Odpadnięcie na etapie 1/32 finału w starciu z drużyną, która w dziesięciu spotkaniach ligowych nie zanotowała żadnego zwycięstwa, można uznać za kompromitację. Żółto-Niebiescy nie grali pierwszym składem, ale to żadne wytłumaczenie. Odra natomiast, podobnie jak przed rokiem, przedłuża swój piękny sen. Przypomnijmy, że opolanie w ubiegłej edycji odpadli dopiero w ćwierćfinale, pokonani przez Jagiellonię, która wcześniej wyeliminowała właśnie gdynian.
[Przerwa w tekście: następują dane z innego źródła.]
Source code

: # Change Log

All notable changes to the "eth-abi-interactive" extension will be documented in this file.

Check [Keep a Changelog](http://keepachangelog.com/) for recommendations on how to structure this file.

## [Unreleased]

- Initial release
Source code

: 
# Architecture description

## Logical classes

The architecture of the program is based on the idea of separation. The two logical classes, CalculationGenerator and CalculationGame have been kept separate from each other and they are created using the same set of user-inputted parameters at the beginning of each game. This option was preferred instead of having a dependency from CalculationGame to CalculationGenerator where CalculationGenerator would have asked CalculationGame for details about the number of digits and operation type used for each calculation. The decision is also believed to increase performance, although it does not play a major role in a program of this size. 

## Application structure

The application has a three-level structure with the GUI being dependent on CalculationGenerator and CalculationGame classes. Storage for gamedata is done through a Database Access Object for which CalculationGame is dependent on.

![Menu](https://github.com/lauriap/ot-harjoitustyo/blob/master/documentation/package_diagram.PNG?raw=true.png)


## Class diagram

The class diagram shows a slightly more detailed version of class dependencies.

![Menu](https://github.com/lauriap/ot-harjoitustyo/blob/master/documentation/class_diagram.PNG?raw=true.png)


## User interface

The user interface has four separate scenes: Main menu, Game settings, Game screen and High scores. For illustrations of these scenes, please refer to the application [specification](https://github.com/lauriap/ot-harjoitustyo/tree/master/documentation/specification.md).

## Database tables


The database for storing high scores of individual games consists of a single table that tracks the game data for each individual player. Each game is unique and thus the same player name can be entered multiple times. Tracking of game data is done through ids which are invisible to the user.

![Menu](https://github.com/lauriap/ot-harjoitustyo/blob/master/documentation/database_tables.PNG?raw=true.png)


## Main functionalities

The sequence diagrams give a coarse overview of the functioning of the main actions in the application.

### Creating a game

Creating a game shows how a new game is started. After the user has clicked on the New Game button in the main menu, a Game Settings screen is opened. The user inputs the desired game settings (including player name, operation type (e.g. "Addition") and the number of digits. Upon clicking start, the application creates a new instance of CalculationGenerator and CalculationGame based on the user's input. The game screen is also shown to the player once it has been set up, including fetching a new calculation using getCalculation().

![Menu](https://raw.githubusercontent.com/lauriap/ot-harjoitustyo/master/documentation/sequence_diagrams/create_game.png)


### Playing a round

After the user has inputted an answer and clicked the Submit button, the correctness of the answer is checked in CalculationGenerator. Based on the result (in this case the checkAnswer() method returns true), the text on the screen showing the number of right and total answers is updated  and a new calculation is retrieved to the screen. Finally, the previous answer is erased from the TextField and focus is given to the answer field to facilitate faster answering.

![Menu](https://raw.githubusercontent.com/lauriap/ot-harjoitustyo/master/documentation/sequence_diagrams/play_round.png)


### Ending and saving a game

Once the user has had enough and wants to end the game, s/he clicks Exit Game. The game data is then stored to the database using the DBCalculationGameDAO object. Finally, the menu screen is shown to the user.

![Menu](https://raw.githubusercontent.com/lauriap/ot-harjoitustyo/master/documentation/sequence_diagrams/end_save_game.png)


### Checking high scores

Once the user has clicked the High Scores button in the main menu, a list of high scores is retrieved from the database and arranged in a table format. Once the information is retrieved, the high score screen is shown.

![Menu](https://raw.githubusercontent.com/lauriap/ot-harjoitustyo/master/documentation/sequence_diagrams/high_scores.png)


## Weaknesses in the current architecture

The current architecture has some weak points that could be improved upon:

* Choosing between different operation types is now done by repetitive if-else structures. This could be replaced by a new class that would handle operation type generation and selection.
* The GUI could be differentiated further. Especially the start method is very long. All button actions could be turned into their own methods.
Odra Opole - Arka Gdynia 1:0 (0:0)
1:0 - 90+9' Miłosz Trojak
Skład Arki Gdynia: Kacper Krzepisz, Michael Olczyk, Luka Marić, Christian Maghoma, Samuel Araujo (79' Jan Łoś), Nando, Adam Danch, Marcin Budziński, Jakub Wawszczyk, Rafał Siemaszko (73' Marcus da Silva), Fabian Serrarens (46' Jakub Wilczyński)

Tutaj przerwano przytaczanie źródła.